### Task goal
The expected result is the segment of the entries that begins with the line containing "regular intervals." and ends with the last line, copied verbatim.

===== Recorded information =====

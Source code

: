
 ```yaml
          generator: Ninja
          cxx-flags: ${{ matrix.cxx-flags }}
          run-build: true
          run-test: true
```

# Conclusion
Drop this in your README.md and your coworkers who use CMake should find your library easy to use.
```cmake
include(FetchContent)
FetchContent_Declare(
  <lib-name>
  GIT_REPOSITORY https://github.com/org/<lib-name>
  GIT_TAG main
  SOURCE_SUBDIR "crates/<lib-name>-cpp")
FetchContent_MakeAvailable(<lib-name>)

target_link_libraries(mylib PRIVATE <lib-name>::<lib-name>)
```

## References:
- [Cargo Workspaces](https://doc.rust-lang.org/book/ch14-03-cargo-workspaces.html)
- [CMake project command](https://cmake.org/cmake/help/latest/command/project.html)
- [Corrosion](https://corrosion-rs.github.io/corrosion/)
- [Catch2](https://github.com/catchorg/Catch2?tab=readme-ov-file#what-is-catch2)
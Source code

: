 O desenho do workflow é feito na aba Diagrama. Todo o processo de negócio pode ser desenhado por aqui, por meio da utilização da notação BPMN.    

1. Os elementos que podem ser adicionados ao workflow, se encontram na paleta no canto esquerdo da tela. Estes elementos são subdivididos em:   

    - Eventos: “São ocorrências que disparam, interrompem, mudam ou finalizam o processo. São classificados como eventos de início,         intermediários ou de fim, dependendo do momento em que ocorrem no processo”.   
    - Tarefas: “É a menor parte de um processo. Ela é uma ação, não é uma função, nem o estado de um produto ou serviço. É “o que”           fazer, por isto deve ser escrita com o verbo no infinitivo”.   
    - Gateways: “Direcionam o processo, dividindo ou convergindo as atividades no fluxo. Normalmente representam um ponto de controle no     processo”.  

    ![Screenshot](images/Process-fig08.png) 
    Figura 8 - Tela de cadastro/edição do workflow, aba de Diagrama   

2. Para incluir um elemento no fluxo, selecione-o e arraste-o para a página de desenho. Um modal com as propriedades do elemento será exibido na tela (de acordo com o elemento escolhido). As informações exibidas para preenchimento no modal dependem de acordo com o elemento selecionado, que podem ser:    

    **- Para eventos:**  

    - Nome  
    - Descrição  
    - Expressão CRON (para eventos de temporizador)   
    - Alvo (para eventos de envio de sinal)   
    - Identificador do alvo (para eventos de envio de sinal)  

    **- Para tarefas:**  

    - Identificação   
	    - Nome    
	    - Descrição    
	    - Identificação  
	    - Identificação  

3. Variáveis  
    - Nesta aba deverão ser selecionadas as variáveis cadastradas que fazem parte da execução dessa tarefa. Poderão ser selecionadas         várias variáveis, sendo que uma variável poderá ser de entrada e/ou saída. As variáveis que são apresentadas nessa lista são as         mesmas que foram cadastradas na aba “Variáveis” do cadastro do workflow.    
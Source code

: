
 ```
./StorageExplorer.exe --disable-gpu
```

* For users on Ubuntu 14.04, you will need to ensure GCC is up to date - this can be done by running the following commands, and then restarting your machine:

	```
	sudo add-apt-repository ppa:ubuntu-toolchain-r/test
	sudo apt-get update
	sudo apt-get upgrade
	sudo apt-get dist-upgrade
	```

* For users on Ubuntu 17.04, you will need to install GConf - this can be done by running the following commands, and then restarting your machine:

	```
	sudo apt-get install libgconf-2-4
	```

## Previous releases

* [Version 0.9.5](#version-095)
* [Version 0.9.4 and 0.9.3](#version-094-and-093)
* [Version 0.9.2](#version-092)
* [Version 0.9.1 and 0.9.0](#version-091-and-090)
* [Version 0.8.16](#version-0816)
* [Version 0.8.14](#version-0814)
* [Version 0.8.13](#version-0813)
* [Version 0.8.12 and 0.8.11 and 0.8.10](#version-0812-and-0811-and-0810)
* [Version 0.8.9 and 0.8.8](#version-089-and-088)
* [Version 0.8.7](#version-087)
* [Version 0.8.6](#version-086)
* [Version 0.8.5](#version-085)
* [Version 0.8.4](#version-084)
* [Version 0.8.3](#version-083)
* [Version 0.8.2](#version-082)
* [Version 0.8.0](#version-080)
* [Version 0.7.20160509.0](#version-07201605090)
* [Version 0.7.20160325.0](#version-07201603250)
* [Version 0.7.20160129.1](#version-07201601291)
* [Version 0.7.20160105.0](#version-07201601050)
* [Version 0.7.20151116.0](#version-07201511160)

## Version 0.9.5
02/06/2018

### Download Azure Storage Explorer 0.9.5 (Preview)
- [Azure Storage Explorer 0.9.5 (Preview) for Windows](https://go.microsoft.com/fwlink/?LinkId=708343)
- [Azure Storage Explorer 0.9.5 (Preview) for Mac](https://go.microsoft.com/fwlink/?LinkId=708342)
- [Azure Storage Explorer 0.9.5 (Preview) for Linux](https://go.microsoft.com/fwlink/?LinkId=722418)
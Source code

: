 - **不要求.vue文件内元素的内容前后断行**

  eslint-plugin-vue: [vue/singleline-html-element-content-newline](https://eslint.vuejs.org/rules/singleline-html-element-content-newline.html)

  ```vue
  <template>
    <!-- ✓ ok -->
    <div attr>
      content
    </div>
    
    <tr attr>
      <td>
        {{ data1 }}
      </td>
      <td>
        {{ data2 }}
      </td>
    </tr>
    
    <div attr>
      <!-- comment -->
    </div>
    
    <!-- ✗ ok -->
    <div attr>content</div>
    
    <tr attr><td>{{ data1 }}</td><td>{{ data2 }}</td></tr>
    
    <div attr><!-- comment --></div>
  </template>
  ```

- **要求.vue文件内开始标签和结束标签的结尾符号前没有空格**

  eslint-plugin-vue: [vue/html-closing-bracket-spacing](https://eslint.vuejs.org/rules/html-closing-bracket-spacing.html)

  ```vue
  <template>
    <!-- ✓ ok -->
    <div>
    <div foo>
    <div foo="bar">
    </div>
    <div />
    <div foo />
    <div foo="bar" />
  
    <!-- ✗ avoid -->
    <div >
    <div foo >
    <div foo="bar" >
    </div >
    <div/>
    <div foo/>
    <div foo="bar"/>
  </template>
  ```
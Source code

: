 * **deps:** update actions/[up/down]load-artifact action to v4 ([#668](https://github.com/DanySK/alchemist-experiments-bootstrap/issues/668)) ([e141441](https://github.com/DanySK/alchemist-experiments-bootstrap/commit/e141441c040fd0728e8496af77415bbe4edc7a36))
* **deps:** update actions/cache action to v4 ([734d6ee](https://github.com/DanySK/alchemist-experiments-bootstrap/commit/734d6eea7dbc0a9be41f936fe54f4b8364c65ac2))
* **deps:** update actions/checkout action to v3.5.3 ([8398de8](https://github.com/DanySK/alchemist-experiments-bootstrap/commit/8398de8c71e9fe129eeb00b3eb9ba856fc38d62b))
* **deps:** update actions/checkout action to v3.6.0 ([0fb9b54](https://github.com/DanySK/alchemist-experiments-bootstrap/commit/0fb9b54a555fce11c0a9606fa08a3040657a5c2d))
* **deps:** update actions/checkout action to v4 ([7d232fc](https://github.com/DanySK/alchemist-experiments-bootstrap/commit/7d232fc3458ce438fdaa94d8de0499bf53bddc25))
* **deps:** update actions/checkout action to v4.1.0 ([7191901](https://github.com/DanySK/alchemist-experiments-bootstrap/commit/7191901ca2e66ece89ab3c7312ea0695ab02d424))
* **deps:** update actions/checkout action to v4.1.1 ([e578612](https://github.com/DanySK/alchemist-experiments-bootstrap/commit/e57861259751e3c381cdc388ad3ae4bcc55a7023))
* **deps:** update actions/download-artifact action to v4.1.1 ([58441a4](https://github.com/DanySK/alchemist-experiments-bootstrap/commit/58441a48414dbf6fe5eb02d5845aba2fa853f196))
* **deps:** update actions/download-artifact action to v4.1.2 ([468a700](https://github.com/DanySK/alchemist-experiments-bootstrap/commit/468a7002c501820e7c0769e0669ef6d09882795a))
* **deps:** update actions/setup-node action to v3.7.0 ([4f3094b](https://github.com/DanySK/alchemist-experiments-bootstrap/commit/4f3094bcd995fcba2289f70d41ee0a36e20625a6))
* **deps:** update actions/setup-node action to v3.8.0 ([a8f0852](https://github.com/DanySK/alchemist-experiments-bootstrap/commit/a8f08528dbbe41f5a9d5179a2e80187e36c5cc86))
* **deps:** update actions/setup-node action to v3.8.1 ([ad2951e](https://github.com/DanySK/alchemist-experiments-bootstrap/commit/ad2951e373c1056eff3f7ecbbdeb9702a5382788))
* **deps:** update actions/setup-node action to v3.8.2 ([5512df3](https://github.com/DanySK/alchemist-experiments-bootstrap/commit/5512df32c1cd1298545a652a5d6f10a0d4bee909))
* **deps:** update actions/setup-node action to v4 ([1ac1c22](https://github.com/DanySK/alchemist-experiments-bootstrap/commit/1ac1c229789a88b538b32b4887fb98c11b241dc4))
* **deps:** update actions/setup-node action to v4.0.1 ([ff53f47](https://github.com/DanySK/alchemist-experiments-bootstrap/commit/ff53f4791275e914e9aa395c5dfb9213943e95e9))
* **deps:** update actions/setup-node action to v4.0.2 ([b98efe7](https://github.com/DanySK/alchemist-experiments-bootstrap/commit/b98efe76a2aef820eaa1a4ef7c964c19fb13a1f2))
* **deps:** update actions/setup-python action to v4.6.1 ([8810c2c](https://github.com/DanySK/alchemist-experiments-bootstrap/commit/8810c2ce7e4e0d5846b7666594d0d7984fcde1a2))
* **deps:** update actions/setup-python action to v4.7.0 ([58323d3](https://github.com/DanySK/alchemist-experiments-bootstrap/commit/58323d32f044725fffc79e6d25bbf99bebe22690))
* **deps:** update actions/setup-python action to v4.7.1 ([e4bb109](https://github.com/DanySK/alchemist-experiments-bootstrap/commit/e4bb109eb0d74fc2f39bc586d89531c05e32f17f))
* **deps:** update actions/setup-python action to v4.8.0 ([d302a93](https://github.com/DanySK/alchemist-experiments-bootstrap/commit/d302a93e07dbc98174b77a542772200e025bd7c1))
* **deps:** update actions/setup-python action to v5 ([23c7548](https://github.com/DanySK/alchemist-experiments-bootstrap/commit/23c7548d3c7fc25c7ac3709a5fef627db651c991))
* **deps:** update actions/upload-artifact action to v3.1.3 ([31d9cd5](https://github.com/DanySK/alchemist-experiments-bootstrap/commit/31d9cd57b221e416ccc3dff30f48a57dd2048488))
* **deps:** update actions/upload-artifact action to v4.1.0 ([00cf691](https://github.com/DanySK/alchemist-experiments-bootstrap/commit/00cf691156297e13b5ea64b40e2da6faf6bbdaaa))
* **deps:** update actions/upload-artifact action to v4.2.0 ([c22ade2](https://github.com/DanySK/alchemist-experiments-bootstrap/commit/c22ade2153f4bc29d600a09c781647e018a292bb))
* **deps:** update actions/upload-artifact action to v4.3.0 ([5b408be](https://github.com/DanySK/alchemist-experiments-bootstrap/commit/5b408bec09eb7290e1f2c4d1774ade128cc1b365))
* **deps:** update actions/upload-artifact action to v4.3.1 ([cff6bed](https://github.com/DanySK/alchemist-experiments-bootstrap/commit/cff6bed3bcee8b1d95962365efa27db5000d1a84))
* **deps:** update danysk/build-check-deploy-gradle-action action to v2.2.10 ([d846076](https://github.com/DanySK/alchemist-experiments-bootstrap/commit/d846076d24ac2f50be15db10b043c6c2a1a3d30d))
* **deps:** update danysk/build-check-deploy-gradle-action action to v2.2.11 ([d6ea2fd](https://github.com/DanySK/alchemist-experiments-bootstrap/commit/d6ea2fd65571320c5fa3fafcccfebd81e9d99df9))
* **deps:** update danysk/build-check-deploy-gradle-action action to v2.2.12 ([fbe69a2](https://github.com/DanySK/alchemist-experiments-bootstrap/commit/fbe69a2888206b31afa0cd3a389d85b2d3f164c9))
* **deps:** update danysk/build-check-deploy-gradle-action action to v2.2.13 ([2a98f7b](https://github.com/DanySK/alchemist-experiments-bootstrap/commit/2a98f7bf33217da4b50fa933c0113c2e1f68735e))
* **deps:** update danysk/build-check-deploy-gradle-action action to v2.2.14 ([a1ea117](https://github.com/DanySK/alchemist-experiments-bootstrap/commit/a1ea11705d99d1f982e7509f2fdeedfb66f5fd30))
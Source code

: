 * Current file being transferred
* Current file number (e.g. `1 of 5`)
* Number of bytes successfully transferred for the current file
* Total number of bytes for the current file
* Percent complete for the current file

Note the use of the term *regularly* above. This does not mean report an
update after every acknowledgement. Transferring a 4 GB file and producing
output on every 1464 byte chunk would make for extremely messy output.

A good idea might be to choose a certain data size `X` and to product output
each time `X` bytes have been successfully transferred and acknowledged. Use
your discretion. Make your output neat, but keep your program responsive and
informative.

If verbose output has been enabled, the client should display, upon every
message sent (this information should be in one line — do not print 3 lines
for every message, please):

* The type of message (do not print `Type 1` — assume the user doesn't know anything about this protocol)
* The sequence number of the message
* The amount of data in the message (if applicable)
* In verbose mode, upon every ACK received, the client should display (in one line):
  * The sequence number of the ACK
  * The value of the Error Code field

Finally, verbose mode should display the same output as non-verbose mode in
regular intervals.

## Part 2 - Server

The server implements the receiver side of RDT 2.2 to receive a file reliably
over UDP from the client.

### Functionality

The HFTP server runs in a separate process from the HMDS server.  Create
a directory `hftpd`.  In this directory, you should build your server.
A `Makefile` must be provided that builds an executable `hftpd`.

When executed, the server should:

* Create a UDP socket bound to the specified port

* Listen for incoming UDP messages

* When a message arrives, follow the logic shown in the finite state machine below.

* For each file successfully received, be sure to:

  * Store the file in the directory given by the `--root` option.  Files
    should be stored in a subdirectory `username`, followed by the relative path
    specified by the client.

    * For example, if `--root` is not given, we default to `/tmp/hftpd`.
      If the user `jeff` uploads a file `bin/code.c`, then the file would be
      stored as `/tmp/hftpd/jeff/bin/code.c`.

=====

### Solution
regular intervals.

## Part 2 - Server

The server implements the receiver side of RDT 2.2 to receive a file reliably
over UDP from the client.

### Functionality

The HFTP server runs in a separate process from the HMDS server.  Create
a directory `hftpd`.  In this directory, you should build your server.
A `Makefile` must be provided that builds an executable `hftpd`.

When executed, the server should:

* Create a UDP socket bound to the specified port

* Listen for incoming UDP messages

* When a message arrives, follow the logic shown in the finite state machine below.

* For each file successfully received, be sure to:

  * Store the file in the directory given by the `--root` option.  Files
    should be stored in a subdirectory `username`, followed by the relative path
    specified by the client.

    * For example, if `--root` is not given, we default to `/tmp/hftpd`.
      If the user `jeff` uploads a file `bin/code.c`, then the file would be
      stored as `/tmp/hftpd/jeff/bin/code.c`.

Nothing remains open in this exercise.